For digital health research, that’s an enormous opportunity that has historically been hard to actually capture. Survey burden is real. Self-report is noisy. And the richest behavioral signals tend to live in places researchers can’t easily reach.
The Centralive iPhone integration changes that. Through Apple’s SensorKit framework, our platform can now collect a wide range of passive smartphone sensing signals from participants’ iPhones, with explicit per-data-type consent and Apple’s approval of the study protocol. No diaries. No active logging. The phone observes what the phone already observes, and ships those observations into the research pipeline.
What we mean by passive smartphone sensing
Passive sensing is what happens when meaningful behavioral and physiological data gets collected without requiring the participant to actively do anything beyond living their normal life with their phone. It’s the opposite of an EMA prompt. It’s data that accumulates whether or not the participant remembers the study is running.

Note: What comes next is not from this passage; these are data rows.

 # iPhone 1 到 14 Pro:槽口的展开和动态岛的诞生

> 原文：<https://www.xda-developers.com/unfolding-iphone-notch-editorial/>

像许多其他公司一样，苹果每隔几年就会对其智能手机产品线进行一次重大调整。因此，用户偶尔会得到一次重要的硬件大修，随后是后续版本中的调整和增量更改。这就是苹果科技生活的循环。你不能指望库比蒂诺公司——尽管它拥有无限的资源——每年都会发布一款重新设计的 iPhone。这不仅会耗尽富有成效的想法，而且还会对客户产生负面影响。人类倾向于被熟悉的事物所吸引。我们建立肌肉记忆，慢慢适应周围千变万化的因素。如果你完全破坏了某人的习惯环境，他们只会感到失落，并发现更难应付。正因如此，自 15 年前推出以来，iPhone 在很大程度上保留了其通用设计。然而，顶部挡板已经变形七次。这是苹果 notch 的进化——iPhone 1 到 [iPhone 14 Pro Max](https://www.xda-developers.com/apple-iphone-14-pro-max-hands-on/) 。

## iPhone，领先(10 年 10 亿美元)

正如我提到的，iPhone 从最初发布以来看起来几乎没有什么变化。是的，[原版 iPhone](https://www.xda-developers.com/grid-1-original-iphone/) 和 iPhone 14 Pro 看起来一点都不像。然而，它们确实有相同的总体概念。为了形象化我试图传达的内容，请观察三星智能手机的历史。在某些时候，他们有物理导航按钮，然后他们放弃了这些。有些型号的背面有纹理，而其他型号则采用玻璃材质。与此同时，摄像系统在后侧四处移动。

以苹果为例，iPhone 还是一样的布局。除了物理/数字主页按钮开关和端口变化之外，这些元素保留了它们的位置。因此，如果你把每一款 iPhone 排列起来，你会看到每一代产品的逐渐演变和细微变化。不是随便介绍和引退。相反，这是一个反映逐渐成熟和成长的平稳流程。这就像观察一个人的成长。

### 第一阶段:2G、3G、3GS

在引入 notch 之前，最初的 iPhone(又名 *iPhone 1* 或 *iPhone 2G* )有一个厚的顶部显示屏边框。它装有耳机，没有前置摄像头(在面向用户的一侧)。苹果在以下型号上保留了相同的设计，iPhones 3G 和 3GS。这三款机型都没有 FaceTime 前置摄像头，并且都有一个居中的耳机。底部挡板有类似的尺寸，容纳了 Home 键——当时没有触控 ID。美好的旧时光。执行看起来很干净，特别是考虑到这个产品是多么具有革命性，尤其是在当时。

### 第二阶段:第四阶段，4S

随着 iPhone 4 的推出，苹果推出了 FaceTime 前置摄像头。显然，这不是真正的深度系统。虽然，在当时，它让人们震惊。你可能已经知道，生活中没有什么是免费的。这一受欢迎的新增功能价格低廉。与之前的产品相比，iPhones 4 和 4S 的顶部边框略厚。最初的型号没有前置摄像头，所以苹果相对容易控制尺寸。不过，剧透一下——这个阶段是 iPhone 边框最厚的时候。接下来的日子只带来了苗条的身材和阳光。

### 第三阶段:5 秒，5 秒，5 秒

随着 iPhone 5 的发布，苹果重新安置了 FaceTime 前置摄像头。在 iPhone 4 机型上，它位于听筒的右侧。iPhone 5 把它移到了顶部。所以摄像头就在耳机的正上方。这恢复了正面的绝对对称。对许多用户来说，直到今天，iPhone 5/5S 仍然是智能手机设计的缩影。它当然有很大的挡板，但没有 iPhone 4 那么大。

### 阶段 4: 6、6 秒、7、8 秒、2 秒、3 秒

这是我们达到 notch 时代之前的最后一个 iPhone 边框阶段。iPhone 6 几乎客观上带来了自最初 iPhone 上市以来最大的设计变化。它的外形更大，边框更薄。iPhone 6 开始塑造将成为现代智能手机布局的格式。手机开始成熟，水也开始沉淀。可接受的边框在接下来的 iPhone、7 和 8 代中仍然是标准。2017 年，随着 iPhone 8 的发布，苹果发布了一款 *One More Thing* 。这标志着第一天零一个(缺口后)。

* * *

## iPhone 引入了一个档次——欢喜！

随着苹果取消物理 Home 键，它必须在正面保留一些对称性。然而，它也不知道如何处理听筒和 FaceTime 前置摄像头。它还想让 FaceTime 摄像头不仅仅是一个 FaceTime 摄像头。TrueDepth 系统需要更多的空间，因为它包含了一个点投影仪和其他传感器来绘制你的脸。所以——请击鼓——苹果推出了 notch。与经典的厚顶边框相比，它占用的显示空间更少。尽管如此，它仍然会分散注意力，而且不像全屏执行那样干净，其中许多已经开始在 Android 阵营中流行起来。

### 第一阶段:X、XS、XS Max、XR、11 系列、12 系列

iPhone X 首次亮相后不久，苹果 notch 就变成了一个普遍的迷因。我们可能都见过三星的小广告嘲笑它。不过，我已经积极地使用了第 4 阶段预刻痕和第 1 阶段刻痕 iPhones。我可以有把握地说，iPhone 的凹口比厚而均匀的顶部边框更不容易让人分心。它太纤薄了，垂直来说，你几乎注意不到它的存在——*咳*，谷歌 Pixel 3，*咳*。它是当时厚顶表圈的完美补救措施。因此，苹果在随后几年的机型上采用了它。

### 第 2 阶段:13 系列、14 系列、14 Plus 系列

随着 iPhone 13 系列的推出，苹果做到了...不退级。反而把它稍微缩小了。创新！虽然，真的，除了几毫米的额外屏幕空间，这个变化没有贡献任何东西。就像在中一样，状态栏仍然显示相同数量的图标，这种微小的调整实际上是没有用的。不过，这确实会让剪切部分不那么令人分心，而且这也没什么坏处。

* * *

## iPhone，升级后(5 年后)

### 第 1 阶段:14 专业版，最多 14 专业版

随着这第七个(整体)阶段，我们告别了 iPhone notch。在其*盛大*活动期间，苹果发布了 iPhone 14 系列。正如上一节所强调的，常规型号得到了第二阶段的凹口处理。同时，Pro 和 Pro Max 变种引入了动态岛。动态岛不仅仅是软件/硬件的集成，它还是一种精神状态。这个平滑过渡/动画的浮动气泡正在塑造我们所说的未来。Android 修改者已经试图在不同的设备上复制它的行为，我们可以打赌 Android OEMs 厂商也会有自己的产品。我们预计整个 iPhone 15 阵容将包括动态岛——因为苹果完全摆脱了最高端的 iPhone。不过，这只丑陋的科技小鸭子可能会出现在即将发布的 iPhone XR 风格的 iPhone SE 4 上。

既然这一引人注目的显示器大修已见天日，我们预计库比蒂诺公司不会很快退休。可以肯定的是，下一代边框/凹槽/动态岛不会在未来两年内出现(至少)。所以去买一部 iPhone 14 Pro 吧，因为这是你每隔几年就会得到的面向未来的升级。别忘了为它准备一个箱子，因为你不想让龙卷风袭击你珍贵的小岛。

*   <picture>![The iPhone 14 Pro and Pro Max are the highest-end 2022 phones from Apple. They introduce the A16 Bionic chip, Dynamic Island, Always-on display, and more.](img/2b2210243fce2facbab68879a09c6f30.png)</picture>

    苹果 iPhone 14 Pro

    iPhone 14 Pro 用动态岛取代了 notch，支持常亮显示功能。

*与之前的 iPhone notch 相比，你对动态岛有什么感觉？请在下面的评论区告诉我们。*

Done right, it gives researchers something self-report can’t: continuous, ecologically valid, low-burden ground truth about real-world behavior. Done wrong, it’s a privacy disaster. SensorKit was designed specifically to thread that needle, and Centralive operationalizes it for research teams.
The iPhone signals Centralive can now collect
Once a participant authorizes each data type in the study app, Centralive can ingest the following from iPhone.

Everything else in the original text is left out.